We have received word that monster lobsters are invading the central Japanese island of Honshu. Early reports indicate that they are crawling over children in Tokyo.
The alarmed population - trained by years of Godzilla films - knew exactly what to do. The population ran through the streets; scientists whose lips moved out of synch with their lips debated the cause of the plague; military and civilian authorities dithered.
Finally a little boy, seen in the accompanying photograph (click it for larger view), swatted one of the lobsters, which fell at his feet. It was later discovered that lobsters don't live very long out of water. No additional cases have been reported. Monster patrols are in place along many east Asian coastlines, where large pots of boiling water, vegetable hors d'oeuvres and various entertainments have been assembled.

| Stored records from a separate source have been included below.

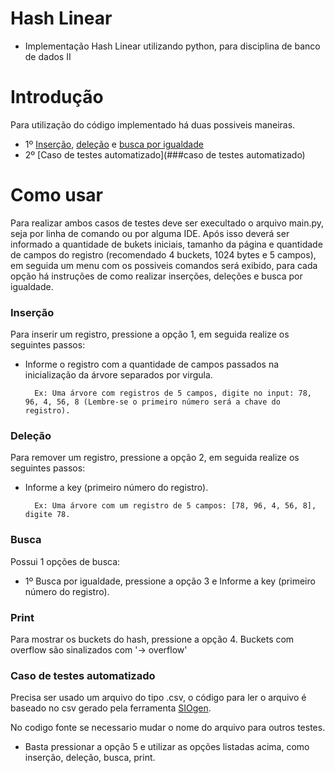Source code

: # Hash Linear

- Implementação Hash Linear utilizando python, para disciplina de banco de dados II

# Introdução

Para utilização do código implementado há duas possiveis maneiras.

- 1º [Inserção](###inserção), [deleção](###deleção) e [busca por igualdade](###busca)
- 2º [Caso de testes automatizado](###caso de testes automatizado)

# Como usar

Para realizar ambos casos de testes deve ser execultado o arquivo main.py, seja por linha de comando ou por alguma IDE. Após isso deverá ser informado a quantidade de bukets iniciais, tamanho da página e quantidade de campos do registro (recomendado 4 buckets, 1024 bytes e 5 campos), em seguida um menu com os possiveis comandos será exibido, para cada opção há instruções de como realizar inserções, deleções e busca por igualdade. 

### Inserção

Para inserir um registro, pressione a opção 1, em seguida realize os seguintes passos:

- Informe o registro com a quantidade de campos passados na inicialização da árvore separados por virgula.
  
        Ex: Uma árvore com registros de 5 campos, digite no input: 78, 96, 4, 56, 8 (Lembre-se o primeiro número será a chave do registro). 

### Deleção 

Para remover um registro, pressione a opção 2, em seguida realize os seguintes passos:

- Informe a key (primeiro número do registro).
       
        Ex: Uma árvore com um registro de 5 campos: [78, 96, 4, 56, 8], digite 78.

### Busca

Possui 1 opções de busca:

- 1º Busca por igualdade, pressione a opção 3 e Informe a key (primeiro número do registro).

### Print

Para mostrar os buckets do hash, pressione a opção 4.
Buckets com overflow são sinalizados com '-> overflow'
        
### Caso de testes automatizado

Precisa ser usado um arquivo do tipo .csv, o código para ler o arquivo é baseado no csv gerado pela ferramenta [SIOgen](https://ribeiromarcos.github.io/siogen/).

No codigo fonte se necessario mudar o nome do arquivo para outros testes. 

- Basta pressionar a opção 5 e utilizar as opções listadas acima, como inserção, deleção, busca, print.













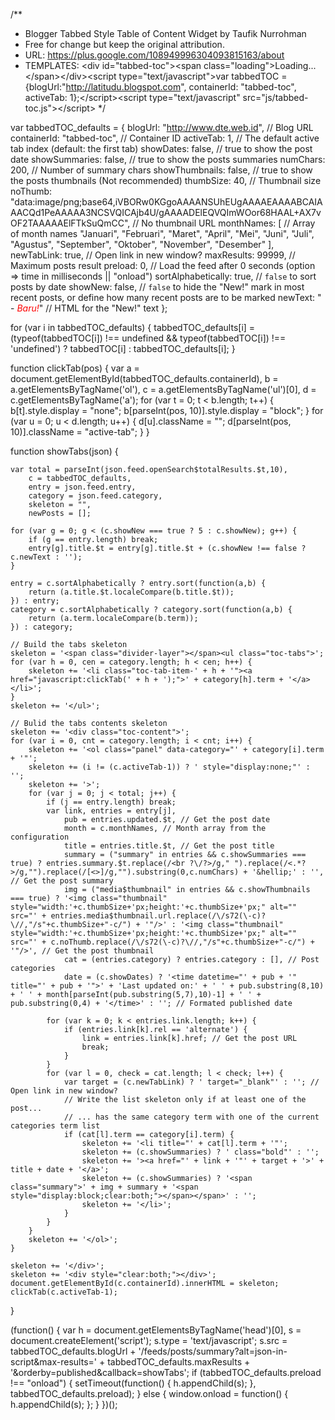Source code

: 
/**
 * Blogger Tabbed Style Table of Content Widget by Taufik Nurrohman
 * Free for change but keep the original attribution.
 * URL: https://plus.google.com/108949996304093815163/about
 * TEMPLATES: &lt;div id="tabbed-toc"&gt;&lt;span class="loading"&gt;Loading...&lt;/span&gt;&lt;/div&gt;&lt;script type="text/javascript"&gt;var tabbedTOC = {blogUrl:"http://latitudu.blogspot.com", containerId: "tabbed-toc", activeTab: 1};&lt;/script&gt;&lt;script type="text/javascript" src="js/tabbed-toc.js"&gt;&lt;/script&gt;
 */

var tabbedTOC_defaults = {
	blogUrl: "http://www.dte.web.id", // Blog URL
	containerId: "tabbed-toc", // Container ID
	activeTab: 1, // The default active tab index (default: the first tab)
	showDates: false, // true to show the post date
	showSummaries: false, // true to show the posts summaries
	numChars: 200, // Number of summary chars
	showThumbnails: false, // true to show the posts thumbnails (Not recommended)
	thumbSize: 40, // Thumbnail size
	noThumb: "data:image/png;base64,iVBORw0KGgoAAAANSUhEUgAAAAEAAAABCAIAAACQd1PeAAAAA3NCSVQICAjb4U/gAAAADElEQVQImWOor68HAAL+AX7vOF2TAAAAAElFTkSuQmCC", // No thumbnail URL
	monthNames: [ // Array of month names
		"Januari",
		"Februari",
		"Maret",
		"April",
		"Mei",
		"Juni",
		"Juli",
		"Agustus",
		"September",
		"Oktober",
		"November",
		"Desember"
	],
	newTabLink: true, // Open link in new window?
	maxResults: 99999, // Maximum posts result
	preload: 0, // Load the feed after 0 seconds (option => time in milliseconds || "onload")
	sortAlphabetically: true, // `false` to sort posts by date
	showNew: false, // `false` to hide the "New!" mark in most recent posts, or define how many recent posts are to be marked
	newText: " - <em style='color:red;'>Baru!</em>" // HTML for the "New!" text
};

for (var i in tabbedTOC_defaults) {
	tabbedTOC_defaults[i] = (typeof(tabbedTOC[i]) !== undefined && typeof(tabbedTOC[i]) !== 'undefined') ? tabbedTOC[i] : tabbedTOC_defaults[i];
}

function clickTab(pos) {
	var a = document.getElementById(tabbedTOC_defaults.containerId),
		b = a.getElementsByTagName('ol'),
		c = a.getElementsByTagName('ul')[0],
		d = c.getElementsByTagName('a');
	for (var t = 0; t < b.length; t++) {
		b[t].style.display = "none";
		b[parseInt(pos, 10)].style.display = "block";
	}
	for (var u = 0; u < d.length; u++) {
		d[u].className = "";
		d[parseInt(pos, 10)].className = "active-tab";
	}
}

function showTabs(json) {

	var total = parseInt(json.feed.openSearch$totalResults.$t,10),
		c = tabbedTOC_defaults,
		entry = json.feed.entry,
		category = json.feed.category,
		skeleton = "",
		newPosts = [];

	for (var g = 0; g < (c.showNew === true ? 5 : c.showNew); g++) {
		if (g == entry.length) break;
		entry[g].title.$t = entry[g].title.$t + (c.showNew !== false ? c.newText : '');
	}

	entry = c.sortAlphabetically ? entry.sort(function(a,b) {
		return (a.title.$t.localeCompare(b.title.$t));
	}) : entry;
	category = c.sortAlphabetically ? category.sort(function(a,b) {
		return (a.term.localeCompare(b.term));
	}) : category;

	// Build the tabs skeleton
	skeleton = '<span class="divider-layer"></span><ul class="toc-tabs">';
	for (var h = 0, cen = category.length; h < cen; h++) {
		skeleton += '<li class="toc-tab-item-' + h + '"><a href="javascript:clickTab(' + h + ');">' + category[h].term + '</a></li>';
	}
	skeleton += '</ul>';

	// Bulid the tabs contents skeleton
	skeleton += '<div class="toc-content">';
	for (var i = 0, cnt = category.length; i < cnt; i++) {
		skeleton += '<ol class="panel" data-category="' + category[i].term + '"';
		skeleton += (i != (c.activeTab-1)) ? ' style="display:none;"' : '';
		skeleton += '>';
		for (var j = 0; j < total; j++) {
			if (j == entry.length) break;
			var link, entries = entry[j],
				pub = entries.updated.$t, // Get the post date
				month = c.monthNames, // Month array from the configuration
				title = entries.title.$t, // Get the post title
				summary = ("summary" in entries && c.showSummaries === true) ? entries.summary.$t.replace(/<br ?\/?>/g," ").replace(/<.*?>/g,"").replace(/[<>]/g,"").substring(0,c.numChars) + '&hellip;' : '', // Get the post summary
				img = ("media$thumbnail" in entries && c.showThumbnails === true) ? '<img class="thumbnail" style="width:'+c.thumbSize+'px;height:'+c.thumbSize+'px;" alt="" src="' + entries.media$thumbnail.url.replace(/\/s72(\-c)?\//,"/s"+c.thumbSize+"-c/") + '"/>' : '<img class="thumbnail" style="width:'+c.thumbSize+'px;height:'+c.thumbSize+'px;" alt="" src="' + c.noThumb.replace(/\/s72(\-c)?\//,"/s"+c.thumbSize+"-c/") + '"/>', // Get the post thumbnail
				cat = (entries.category) ? entries.category : [], // Post categories
				date = (c.showDates) ? '<time datetime="' + pub + '" title="' + pub + '">' + 'Last updated on:' + ' ' + pub.substring(8,10) + ' ' + month[parseInt(pub.substring(5,7),10)-1] + ' ' + pub.substring(0,4) + '</time>' : ''; // Formated published date
				
			for (var k = 0; k < entries.link.length; k++) {
				if (entries.link[k].rel == 'alternate') {
					link = entries.link[k].href; // Get the post URL
					break;
				}
			}
			for (var l = 0, check = cat.length; l < check; l++) {
				var target = (c.newTabLink) ? ' target="_blank"' : ''; // Open link in new window?
				// Write the list skeleton only if at least one of the post...
				// ... has the same category term with one of the current categories term list
				if (cat[l].term == category[i].term) {
					skeleton += '<li title="' + cat[l].term + '"';
					skeleton += (c.showSummaries) ? ' class="bold"' : '';
					skeleton += '><a href="' + link + '"' + target + '>' + title + date + '</a>';
					skeleton += (c.showSummaries) ? '<span class="summary">' + img + summary + '<span style="display:block;clear:both;"></span></span>' : '';
					skeleton += '</li>';
				}
			}
		}
		skeleton += '</ol>';
	}

	skeleton += '</div>';
	skeleton += '<div style="clear:both;"></div>';
	document.getElementById(c.containerId).innerHTML = skeleton;
	clickTab(c.activeTab-1);

}

(function() {
	var h = document.getElementsByTagName('head')[0],
		s = document.createElement('script');
		s.type = 'text/javascript';
		s.src = tabbedTOC_defaults.blogUrl + '/feeds/posts/summary?alt=json-in-script&max-results=' + tabbedTOC_defaults.maxResults + '&orderby=published&callback=showTabs';
	if (tabbedTOC_defaults.preload !== "onload") {
		setTimeout(function() {
			h.appendChild(s);
		}, tabbedTOC_defaults.preload);
	} else {
		window.onload = function() {
			h.appendChild(s);
		};
	}
})();
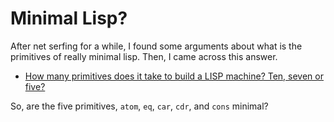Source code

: # Minimal Lisp?

After net serfing for a while, I found some arguments
about what is the primitives of really minimal lisp.
Then, I came across this answer.

- [How many primitives does it take to build a LISP machine? Ten, seven or five?](http://stackoverflow.com/questions/3482389/how-many-primitives-does-it-take-to-build-a-lisp-machine-ten-seven-or-five)

So, are the five primitives, `atom`, `eq`, `car`, `cdr`, and `cons` minimal?
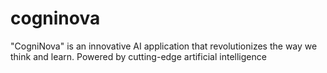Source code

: # cogninova
"CogniNova" is an innovative AI application that revolutionizes the way we think and learn. Powered by cutting-edge artificial intelligence
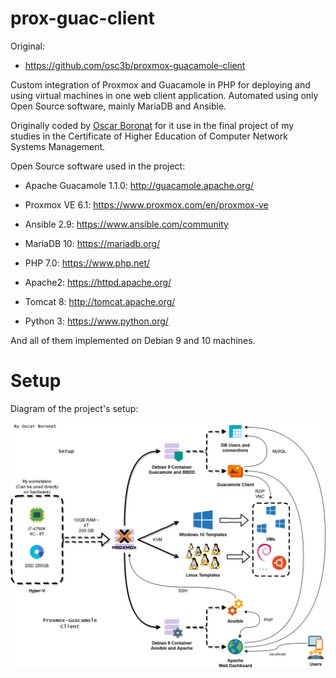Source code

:# prox-guac-client

Original: 

- https://github.com/osc3b/proxmox-guacamole-client

Custom integration of Proxmox and Guacamole in PHP for deploying and using virtual machines in one web client application.
Automated using only Open Source software, mainly MariaDB and Ansible.

Originally coded by [Oscar Boronat](https://github.com/osc3b/proxmox-guacamole-client) for it use in the final project of my studies in the Certificate of Higher Education of Computer Network Systems Management.

Open Source software used in the project:

- Apache Guacamole 1.1.0: http://guacamole.apache.org/

- Proxmox VE 6.1: https://www.proxmox.com/en/proxmox-ve

- Ansible 2.9: https://www.ansible.com/community

- MariaDB 10: https://mariadb.org/

- PHP 7.0: https://www.php.net/

- Apache2: https://httpd.apache.org/

- Tomcat 8: http://tomcat.apache.org/

- Python 3: https://www.python.org/

And all of them implemented on Debian 9 and 10 machines.

# Setup
Diagram of the project's setup:

![Image of the diagram](img/ProxmoxGuacamoleDiagram.png?raw=true)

Explanations of the phenomenon abound. Global warming has been suggested, but of course that was denied by energy industry scientists during a hastily scheduled conference at a luxury hotel in the tropics. New age thinkers have asserted that the lobsters have voluntarily come out of the water, sacrificing themselves to show mankind that rising sea temperatures are not good for living things. They take as evidence the fact that the lobsters have donned sweaters in respect for human modesty. Unfortunately, in a classic example of counterintuitive results, the large pots of boiling water at the seacoasts have dulled the point of that message. Are we doomed?